Our objectives will be to:
(a) Define the HuMSC IAC adhesome and LINC complex interactome using multiplexed proximity biotinylation in conjunction with mass spectrometry.
(b) Elucidate the changes in IAC and LINC complex composition that occur in response to varying extracellular rigidity and generate mechanistic hypotheses to explain the changes.
(c) Determine the mechanisms of HuMSC mechanotransduction that link to lineage commitment.

The advances that we hope to make will lead to more detailed investigation of the links between the cell microenvironment and gene expression, and enable translational strategies to be developed for modulation of cell fate in vivo.

Planned Impact

The beneficiaries of this study will be:

1. Pharmaceutical and biotech industries. The increasing recognition of the importance of mechanotransduction in control of proliferation and differentiation means that our work will be relevant for companies combatting a range of fibrotic diseases. The improved understanding of the mechanistic links between the cellular microenvironment and cell fate determination that will arise from this project could also inform the design of synthetic matrices for tissue regeneration applications. Should such targets be identified, we will liaise with our institutional technology transfer company and forge links with industrial partners with the aim of developing such technologies. (5-10 years)

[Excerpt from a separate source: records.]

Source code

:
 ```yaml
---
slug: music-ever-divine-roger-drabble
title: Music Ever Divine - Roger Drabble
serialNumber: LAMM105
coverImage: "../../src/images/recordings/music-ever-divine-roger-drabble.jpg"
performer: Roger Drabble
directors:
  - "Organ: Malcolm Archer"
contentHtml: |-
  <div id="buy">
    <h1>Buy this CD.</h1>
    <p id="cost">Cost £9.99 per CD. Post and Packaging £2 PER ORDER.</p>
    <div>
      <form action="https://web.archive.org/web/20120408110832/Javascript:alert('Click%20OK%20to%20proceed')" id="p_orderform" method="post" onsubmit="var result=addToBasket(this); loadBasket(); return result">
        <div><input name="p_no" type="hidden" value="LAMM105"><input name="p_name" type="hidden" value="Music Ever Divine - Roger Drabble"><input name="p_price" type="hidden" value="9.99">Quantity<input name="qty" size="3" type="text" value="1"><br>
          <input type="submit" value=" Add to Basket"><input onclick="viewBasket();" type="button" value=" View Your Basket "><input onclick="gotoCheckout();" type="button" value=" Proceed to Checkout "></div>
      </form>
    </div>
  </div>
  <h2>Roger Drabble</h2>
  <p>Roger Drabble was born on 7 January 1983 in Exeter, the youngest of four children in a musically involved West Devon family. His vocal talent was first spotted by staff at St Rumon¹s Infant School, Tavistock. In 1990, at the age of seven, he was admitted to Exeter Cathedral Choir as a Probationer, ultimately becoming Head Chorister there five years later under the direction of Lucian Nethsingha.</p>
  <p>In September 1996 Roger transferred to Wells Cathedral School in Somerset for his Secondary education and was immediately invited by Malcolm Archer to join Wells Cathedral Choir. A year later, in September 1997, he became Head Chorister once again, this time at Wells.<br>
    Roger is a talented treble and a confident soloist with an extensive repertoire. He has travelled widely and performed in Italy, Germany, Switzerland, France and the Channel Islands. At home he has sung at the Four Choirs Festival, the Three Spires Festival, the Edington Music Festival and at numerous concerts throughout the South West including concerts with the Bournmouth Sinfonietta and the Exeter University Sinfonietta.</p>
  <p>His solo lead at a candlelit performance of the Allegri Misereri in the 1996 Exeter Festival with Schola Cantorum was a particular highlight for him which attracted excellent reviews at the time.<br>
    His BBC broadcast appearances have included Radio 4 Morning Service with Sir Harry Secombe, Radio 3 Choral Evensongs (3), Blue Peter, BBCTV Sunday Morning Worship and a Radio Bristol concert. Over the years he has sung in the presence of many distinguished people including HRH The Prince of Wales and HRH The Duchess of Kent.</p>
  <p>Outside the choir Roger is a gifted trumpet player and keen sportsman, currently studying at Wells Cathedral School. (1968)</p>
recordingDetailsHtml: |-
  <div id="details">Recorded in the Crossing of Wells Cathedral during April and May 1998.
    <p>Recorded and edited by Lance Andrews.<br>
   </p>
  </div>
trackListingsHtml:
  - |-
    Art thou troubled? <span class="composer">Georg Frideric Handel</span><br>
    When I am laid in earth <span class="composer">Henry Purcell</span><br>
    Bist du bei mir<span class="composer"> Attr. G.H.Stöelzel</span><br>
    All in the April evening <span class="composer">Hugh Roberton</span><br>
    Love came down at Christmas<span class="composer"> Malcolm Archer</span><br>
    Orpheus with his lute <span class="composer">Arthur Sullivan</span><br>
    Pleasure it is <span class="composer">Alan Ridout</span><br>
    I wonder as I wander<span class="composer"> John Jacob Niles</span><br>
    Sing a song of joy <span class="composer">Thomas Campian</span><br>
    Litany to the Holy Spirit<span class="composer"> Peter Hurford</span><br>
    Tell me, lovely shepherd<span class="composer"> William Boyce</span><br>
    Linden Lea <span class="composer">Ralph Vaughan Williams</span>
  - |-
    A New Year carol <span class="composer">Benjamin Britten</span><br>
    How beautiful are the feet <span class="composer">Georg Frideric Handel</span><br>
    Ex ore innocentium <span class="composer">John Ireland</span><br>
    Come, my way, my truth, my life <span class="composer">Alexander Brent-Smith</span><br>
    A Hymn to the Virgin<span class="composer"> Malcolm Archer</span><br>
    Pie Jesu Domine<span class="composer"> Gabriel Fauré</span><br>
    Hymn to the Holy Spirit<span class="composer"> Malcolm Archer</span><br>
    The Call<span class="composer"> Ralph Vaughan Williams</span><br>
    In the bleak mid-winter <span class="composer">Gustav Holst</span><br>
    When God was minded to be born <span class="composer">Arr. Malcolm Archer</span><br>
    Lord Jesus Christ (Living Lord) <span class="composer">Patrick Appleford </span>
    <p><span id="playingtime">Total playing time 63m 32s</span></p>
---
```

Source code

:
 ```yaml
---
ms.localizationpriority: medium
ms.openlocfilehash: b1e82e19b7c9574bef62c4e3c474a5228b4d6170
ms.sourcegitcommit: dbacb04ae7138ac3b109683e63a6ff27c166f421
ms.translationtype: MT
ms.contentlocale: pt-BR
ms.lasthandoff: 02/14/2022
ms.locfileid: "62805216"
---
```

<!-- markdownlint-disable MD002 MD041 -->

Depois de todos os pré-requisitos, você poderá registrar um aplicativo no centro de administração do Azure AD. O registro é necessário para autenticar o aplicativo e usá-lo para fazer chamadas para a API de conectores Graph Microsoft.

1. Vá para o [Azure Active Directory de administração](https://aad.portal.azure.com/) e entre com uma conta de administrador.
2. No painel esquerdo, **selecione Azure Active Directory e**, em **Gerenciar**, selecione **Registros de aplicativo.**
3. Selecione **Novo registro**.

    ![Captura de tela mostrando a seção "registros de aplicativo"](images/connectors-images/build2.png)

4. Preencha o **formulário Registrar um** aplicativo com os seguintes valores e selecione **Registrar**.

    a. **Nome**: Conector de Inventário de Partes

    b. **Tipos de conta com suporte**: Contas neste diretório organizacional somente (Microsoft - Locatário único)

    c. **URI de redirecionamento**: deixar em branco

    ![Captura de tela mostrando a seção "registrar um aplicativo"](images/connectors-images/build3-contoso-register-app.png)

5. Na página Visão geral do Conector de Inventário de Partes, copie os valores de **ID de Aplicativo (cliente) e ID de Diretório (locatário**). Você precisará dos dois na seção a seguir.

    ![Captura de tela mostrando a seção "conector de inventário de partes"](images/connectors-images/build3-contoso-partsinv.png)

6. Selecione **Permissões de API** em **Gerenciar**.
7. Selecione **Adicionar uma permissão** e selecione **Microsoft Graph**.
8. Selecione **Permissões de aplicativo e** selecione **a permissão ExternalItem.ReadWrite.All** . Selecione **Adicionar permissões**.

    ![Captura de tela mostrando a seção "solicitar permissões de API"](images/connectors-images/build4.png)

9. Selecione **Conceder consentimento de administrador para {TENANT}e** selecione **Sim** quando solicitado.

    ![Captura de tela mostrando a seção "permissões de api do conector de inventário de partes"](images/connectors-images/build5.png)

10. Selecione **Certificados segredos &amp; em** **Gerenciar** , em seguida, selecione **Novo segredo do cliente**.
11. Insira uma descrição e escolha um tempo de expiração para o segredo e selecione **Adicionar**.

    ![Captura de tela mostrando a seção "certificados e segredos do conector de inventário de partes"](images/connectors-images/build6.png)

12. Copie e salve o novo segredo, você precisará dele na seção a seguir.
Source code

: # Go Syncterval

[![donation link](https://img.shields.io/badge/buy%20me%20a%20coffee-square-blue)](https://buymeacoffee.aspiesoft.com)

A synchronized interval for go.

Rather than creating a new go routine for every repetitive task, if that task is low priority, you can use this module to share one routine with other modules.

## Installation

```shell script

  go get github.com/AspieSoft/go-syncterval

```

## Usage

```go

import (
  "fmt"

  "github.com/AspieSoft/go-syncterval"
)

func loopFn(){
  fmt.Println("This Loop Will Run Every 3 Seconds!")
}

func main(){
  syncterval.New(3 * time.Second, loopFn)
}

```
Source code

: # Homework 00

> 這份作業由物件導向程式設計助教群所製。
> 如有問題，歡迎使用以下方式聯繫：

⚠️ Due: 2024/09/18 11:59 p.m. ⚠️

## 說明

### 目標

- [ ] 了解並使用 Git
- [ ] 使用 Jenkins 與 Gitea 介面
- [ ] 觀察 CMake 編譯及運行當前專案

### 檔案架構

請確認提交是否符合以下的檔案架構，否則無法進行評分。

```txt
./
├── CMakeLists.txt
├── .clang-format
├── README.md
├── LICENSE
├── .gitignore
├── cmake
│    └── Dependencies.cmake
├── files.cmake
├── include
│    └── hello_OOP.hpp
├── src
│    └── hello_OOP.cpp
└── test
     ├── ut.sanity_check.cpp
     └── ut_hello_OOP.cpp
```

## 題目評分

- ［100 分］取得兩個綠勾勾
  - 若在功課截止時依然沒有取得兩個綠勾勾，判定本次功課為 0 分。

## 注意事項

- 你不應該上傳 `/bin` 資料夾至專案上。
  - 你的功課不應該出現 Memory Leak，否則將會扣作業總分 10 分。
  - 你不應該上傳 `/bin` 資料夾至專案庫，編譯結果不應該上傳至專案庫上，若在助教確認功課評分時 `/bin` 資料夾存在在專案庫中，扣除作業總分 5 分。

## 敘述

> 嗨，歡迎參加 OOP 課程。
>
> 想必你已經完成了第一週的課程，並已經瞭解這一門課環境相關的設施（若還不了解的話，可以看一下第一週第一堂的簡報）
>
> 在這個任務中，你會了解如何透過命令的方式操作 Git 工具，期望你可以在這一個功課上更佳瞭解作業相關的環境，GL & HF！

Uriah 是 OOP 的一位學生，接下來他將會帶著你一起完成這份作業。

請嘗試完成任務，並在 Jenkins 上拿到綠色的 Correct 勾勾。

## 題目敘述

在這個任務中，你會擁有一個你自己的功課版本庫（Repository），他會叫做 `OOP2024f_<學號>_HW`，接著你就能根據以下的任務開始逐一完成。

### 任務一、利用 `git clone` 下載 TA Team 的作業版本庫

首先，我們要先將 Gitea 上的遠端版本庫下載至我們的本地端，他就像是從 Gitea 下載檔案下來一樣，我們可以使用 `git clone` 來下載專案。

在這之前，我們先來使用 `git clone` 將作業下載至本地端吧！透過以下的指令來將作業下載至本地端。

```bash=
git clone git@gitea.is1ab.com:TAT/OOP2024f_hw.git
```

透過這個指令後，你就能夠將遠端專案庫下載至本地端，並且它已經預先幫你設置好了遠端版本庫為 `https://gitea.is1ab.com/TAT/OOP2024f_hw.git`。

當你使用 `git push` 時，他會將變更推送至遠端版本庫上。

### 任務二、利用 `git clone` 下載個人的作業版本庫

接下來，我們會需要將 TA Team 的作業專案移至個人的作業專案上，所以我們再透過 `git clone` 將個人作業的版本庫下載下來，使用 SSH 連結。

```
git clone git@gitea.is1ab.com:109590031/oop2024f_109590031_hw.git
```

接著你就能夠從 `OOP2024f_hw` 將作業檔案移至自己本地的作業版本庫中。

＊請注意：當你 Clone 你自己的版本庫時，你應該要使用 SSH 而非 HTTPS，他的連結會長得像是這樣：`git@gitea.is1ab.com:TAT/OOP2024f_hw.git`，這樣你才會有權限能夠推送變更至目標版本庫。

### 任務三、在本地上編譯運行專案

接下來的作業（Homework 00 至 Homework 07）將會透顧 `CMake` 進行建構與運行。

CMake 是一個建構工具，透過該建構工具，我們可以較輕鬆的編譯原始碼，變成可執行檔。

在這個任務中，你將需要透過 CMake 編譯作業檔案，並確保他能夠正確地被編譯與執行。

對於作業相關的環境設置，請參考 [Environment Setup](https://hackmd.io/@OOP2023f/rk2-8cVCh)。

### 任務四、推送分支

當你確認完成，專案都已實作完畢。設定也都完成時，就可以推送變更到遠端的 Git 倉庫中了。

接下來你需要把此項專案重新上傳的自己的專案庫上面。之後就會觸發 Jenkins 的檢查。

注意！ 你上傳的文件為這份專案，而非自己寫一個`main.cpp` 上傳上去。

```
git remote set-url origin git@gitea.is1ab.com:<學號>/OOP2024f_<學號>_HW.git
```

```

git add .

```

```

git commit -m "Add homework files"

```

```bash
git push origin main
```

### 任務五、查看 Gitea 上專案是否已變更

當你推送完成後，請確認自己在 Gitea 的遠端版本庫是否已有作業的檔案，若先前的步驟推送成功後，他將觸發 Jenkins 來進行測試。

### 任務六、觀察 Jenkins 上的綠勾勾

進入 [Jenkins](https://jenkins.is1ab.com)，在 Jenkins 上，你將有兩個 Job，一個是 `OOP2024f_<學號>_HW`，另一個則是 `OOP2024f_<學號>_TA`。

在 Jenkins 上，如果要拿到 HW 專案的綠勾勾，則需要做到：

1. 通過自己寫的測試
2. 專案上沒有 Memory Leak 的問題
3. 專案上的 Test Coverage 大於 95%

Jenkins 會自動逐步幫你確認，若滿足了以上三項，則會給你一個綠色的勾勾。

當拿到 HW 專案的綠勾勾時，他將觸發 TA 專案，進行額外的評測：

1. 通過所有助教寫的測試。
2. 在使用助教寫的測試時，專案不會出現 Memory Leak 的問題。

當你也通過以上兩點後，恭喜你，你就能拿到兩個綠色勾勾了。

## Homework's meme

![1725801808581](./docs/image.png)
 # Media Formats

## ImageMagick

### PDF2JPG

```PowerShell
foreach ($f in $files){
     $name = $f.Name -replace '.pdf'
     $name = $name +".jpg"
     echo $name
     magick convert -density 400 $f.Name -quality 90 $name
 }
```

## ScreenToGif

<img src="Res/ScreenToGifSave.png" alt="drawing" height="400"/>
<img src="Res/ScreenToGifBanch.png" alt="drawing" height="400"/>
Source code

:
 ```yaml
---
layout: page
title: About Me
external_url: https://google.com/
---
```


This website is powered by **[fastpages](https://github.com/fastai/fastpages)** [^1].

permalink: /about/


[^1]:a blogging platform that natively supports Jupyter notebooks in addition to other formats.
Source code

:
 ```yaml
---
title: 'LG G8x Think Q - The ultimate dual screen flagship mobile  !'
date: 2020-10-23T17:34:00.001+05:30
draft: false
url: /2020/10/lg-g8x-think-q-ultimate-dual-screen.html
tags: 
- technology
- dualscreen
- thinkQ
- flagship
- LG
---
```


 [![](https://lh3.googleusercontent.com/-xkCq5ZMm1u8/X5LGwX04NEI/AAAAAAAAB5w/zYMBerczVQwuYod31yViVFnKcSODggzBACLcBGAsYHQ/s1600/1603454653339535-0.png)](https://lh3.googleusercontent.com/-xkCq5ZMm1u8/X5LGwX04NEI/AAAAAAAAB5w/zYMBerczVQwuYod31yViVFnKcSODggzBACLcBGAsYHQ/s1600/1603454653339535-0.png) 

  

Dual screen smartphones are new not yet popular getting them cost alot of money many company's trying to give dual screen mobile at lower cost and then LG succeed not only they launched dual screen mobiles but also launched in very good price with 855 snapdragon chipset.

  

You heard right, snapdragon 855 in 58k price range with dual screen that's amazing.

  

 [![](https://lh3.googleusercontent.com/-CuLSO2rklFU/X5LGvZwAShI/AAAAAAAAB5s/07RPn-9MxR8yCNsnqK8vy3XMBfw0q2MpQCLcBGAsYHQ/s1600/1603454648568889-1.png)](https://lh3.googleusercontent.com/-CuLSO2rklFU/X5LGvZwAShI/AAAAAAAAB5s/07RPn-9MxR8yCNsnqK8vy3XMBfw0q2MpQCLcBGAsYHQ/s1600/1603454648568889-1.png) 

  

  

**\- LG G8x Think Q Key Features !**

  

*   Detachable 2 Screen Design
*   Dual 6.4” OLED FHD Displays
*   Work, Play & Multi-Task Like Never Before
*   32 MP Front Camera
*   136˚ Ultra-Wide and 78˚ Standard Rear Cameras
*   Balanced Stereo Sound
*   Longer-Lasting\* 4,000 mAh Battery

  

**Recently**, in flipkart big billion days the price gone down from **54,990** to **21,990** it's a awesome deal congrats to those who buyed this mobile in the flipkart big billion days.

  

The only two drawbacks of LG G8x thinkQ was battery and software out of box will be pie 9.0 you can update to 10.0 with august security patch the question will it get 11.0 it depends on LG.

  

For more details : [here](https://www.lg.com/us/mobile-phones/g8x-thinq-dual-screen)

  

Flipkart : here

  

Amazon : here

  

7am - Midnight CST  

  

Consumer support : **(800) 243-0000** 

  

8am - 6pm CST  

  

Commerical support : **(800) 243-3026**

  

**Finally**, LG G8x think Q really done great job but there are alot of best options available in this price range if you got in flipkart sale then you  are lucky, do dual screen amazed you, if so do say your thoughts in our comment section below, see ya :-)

2. Organisations and companies recruiting scientifically trained staff, including both public and private sectors. The researcher co-investigator funded by this work will develop their training and expertise, as well as supervising school, undergraduate and postgraduate students. Thus, the work will directly benefit a new generation of scientists. After the completion of the work, the researcher co-investigator will be able to contribute to the scientific economy of the UK by applying the skills gained in the project, whether in public or private sectors. The named individual is beginning to make the transition to independence and the experience he will gain during this project (technical, supervisory and project management) will be tailored to this goal.

3. The general public. Through engagement with the public through talks, websites, social media and general audience publications we seek to communicate the excitement and beauty of scientific research. Our work will generate compelling images that serve as an important starting point for public engagement with biomedicine. We will submit such images to competitions (e.g. Nikon/Wellcome Trust) to reach the widest audience.

Impact deliverables and milestones

A principal milestone will be the publication of research articles in high quality scientific journals and, before this, in bioRxiv. This will enable our findings to be made available to the community as rapidly as possible. We will aim to publish papers as soon as possible, but likely in the second half of the project. Faculty press officers will be informed of any publications so that press releases can be prepared and disseminated. All raw data, particularly from mass spectrometric datasets, will be made available to other researchers at the point of publication. Our findings will also be presented to the field via oral presentations at national and international scientific conferences, with our top choices being the Gordon conferences on Fibronectin, Integrins & Related Molecules and Adhesion Signaling. Our Faculty website will be used as a portal to disseminate findings to researchers, students, commercial companies, and the public at large.